The Bookseller reports that Amazon has reached an agreement to buy the online retailer The Book Depository, which was founded in 2004 and sells to customers in more than 100 countries, with estimated annual sales this year of £120m.

Philip Jones at FutureBook has a good overview of the news and what it might mean both to customers and competitors.

The Book Depository has for a long time been something of an unsung hero in the UK bookselling market… It has achieved it by focusing very clearly on one message–books delivered free “worldwide”–and steadily expanding those parts of the world where that message applies. The company now ships free to more than 100 countries, with overseas sales making up about two-thirds of the overall business.

It is big in those areas where Amazon isn’t, and in Australia competes head-on, with some success. Most importantly, it has established networks and routes into those countries, which Amazon simply does not. And I suspect it is these, rather than the turnover, that Amazon is most interested in.
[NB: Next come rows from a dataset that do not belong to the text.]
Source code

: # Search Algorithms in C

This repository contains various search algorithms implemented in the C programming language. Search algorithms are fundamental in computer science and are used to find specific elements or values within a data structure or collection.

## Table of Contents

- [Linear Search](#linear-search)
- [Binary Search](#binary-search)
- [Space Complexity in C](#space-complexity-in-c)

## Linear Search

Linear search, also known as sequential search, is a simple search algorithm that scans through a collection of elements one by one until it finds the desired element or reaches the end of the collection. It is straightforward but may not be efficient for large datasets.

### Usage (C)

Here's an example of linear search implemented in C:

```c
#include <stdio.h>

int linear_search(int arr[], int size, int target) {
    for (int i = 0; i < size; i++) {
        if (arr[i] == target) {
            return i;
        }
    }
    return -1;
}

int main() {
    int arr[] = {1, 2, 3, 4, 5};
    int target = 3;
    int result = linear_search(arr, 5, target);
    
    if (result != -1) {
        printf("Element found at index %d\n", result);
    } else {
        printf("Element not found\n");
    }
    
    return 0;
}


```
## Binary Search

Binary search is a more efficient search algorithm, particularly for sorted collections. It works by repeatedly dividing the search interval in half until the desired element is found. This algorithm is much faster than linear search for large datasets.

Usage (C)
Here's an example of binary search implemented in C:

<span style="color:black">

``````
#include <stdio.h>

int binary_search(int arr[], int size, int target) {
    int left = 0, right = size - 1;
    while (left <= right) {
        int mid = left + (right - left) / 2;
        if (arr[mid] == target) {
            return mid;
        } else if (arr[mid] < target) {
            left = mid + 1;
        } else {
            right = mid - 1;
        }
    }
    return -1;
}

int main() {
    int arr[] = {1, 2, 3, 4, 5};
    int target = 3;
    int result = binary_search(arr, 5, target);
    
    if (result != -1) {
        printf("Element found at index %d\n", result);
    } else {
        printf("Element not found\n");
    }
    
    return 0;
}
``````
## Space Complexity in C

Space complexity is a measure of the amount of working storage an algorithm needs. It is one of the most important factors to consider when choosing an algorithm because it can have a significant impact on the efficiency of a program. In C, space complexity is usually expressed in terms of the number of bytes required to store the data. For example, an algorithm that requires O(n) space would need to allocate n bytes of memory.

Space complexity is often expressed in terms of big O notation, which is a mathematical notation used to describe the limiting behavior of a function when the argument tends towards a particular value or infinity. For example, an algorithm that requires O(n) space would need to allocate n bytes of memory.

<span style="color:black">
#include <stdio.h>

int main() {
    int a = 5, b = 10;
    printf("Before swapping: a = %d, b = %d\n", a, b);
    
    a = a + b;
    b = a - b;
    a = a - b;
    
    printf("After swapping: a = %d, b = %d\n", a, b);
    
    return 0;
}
Via The Bookseller and FutureBook

1 COMMENT

  1. Oh great! In the global market, the Book Depository was one of the few refreshingly genuine competitors to Amazon. I particularly like their free shipping almost everywhere. Now the giant river intends to drown it beneath its muddy & murky waters. IBM, AT&T, Microsoft, Google (the defunct book settlement) and Amazon. What’s with these giant high-tech companies? They seem to lack any sense of perspective or balance. They grow and grow and grow, gobbling up or crushing competitors as if they were fated to rule the world, as if only they mattered, as if humanity were simply an accessory to their urge-to-power. Bill Gates spoke openly of a Windows computer on every desk on the planet, as if no other OS had a place. He ended up in a bruising and destructive battle the feds and seeing Macs grow their market share. He sulked off and built a pricey, half-billion dollar glass complex a few miles south of me from which he intends to fight poverty and disease remotely and in great luxury. Perhaps there’s a link between all this corporate, ‘might-makes right’ and ‘only the strong survive’ Social Darwinism and an intellectually impoverished youth spent playing ‘kill or be killed’ video games rather than reading broadly in literature, history and religion as well as interacting with people. There’s certainly something going on in the high-tech corporate world that we need to better understand.